(Source texts of formatted documents)
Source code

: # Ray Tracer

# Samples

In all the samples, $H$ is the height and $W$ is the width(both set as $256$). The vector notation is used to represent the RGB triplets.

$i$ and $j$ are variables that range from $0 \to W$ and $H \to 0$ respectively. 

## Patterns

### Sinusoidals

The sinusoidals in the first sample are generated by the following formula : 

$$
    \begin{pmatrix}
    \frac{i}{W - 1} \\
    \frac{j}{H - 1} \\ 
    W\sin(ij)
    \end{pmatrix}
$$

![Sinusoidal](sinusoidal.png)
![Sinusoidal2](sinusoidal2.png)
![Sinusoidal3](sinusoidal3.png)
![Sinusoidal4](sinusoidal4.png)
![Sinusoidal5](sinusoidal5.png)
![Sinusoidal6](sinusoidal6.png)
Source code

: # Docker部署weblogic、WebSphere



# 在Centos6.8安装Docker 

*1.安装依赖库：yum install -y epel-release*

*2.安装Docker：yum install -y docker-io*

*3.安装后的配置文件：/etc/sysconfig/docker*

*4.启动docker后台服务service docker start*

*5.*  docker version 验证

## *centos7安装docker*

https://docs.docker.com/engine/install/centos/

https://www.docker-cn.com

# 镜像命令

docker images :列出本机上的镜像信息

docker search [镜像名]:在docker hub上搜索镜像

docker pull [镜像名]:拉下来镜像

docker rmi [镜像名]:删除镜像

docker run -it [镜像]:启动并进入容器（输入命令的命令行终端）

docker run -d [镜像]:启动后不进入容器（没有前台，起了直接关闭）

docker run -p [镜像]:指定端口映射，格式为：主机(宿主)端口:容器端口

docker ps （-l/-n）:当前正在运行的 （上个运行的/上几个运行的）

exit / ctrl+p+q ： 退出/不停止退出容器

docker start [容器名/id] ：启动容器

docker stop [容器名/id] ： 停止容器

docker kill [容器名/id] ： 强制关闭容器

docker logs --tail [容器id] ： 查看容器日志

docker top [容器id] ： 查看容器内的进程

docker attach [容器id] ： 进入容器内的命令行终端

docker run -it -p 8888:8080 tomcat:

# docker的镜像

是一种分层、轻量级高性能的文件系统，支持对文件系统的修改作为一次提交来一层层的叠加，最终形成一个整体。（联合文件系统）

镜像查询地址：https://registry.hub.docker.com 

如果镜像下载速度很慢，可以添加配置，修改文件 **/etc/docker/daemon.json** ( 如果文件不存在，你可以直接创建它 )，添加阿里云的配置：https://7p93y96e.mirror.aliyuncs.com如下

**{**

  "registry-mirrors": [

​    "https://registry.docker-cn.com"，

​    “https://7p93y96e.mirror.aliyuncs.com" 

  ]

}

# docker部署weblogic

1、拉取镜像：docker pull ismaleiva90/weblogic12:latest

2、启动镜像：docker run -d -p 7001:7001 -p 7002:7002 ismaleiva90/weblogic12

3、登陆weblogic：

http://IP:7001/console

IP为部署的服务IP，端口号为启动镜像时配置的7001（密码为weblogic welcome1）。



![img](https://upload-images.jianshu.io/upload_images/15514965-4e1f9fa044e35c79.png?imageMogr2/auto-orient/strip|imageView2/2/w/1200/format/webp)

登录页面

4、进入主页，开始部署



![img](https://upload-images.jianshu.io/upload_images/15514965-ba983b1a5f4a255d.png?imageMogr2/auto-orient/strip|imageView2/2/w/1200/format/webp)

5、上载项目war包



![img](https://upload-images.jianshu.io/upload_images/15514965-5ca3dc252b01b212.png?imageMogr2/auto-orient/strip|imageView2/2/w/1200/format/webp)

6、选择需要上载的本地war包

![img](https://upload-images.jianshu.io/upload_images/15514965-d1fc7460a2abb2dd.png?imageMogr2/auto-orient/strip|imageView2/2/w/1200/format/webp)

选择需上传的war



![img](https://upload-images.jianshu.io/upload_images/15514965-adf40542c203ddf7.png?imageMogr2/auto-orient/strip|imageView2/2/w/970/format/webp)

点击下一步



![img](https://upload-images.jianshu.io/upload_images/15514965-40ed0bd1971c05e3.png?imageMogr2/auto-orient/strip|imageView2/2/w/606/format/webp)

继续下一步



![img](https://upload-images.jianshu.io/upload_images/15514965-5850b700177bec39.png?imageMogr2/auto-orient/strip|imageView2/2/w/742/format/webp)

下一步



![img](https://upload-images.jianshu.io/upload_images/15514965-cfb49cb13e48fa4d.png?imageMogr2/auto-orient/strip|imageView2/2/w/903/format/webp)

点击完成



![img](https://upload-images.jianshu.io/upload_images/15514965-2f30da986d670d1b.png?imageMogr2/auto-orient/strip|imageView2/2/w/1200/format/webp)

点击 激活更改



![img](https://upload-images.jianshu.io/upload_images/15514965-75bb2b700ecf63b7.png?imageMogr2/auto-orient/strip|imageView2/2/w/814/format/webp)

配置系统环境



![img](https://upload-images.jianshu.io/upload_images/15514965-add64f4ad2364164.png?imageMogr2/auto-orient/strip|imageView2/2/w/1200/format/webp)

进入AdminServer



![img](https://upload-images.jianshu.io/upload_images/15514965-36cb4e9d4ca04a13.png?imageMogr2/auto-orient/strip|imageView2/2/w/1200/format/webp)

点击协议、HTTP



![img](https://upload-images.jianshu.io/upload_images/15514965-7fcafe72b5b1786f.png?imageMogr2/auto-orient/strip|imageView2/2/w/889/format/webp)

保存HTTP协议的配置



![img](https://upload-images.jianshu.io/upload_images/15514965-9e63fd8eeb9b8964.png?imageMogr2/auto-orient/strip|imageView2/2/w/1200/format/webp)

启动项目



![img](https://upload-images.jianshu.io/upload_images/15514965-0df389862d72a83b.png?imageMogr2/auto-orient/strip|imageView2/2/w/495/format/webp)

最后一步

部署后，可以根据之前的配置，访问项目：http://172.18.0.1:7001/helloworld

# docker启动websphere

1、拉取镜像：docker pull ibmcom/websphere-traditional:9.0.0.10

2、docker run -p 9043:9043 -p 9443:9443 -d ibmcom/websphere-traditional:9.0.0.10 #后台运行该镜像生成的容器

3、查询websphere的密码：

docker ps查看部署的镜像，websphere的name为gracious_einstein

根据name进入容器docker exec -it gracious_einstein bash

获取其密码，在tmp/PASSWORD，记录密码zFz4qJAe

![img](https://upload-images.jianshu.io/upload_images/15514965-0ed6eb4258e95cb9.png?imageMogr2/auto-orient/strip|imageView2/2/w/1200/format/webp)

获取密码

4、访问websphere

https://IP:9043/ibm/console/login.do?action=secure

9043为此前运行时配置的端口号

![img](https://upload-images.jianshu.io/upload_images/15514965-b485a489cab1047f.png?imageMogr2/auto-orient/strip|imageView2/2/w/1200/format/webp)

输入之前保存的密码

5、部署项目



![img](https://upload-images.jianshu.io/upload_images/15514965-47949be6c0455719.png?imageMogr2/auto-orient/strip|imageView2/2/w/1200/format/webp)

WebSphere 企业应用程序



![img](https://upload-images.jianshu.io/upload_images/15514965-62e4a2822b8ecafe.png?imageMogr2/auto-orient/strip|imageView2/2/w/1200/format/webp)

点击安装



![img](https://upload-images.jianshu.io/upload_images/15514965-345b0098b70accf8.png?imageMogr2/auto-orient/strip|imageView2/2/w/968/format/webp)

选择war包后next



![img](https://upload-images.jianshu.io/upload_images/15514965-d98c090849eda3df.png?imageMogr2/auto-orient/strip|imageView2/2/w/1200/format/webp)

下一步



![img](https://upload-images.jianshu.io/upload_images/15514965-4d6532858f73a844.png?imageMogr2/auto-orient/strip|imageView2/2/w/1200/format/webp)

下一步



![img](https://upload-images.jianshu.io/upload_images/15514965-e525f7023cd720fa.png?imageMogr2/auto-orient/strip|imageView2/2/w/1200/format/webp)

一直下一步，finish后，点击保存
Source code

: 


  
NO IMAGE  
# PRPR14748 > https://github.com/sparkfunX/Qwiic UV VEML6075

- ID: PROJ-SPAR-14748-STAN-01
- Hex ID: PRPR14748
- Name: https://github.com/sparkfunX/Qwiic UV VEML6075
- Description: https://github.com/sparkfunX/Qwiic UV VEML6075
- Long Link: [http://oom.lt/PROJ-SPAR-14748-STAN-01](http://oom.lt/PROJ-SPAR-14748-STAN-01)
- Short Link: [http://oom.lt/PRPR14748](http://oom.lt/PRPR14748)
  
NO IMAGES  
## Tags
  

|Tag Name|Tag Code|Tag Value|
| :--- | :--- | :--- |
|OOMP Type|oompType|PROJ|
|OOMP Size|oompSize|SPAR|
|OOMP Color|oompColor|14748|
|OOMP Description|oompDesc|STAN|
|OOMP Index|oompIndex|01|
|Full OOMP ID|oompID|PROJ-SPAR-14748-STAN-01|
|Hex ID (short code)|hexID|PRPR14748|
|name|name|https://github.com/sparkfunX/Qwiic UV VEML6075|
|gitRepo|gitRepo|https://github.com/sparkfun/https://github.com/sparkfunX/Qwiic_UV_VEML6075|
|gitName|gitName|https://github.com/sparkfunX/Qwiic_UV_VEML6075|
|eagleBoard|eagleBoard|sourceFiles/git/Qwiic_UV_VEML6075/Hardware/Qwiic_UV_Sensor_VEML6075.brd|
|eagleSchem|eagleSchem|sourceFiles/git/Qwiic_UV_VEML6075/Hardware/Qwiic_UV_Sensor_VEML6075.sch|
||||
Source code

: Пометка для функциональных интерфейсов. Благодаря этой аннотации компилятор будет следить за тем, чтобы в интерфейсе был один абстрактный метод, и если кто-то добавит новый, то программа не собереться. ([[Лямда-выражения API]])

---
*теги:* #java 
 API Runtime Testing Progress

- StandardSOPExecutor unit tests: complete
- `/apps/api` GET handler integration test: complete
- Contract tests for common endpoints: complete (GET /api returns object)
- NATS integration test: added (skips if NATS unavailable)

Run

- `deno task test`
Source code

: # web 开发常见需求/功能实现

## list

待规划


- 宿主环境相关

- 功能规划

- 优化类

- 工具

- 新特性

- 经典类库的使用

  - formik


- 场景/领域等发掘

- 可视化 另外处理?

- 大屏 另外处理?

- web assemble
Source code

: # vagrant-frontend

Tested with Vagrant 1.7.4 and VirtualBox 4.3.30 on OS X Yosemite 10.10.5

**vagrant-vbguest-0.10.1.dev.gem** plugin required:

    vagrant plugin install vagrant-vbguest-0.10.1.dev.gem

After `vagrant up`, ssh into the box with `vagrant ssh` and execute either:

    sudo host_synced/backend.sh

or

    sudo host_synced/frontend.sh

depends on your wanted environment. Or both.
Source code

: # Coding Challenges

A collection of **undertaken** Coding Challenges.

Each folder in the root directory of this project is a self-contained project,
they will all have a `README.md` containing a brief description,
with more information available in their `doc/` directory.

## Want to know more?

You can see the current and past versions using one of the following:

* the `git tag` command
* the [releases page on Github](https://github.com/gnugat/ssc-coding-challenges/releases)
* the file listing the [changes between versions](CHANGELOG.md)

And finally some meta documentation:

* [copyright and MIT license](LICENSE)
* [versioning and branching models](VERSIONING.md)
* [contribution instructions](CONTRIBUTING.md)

### [EXERCISE AIM]
Set down the lines above as they stand, starting with the first line and ending with the line that contains "### Sinusoidals".

### [RESULT OF THIS TASK]
Source code

: # Ray Tracer

# Samples

In all the samples, $H$ is the height and $W$ is the width(both set as $256$). The vector notation is used to represent the RGB triplets.

$i$ and $j$ are variables that range from $0 \to W$ and $H \to 0$ respectively. 

## Patterns

### Sinusoidals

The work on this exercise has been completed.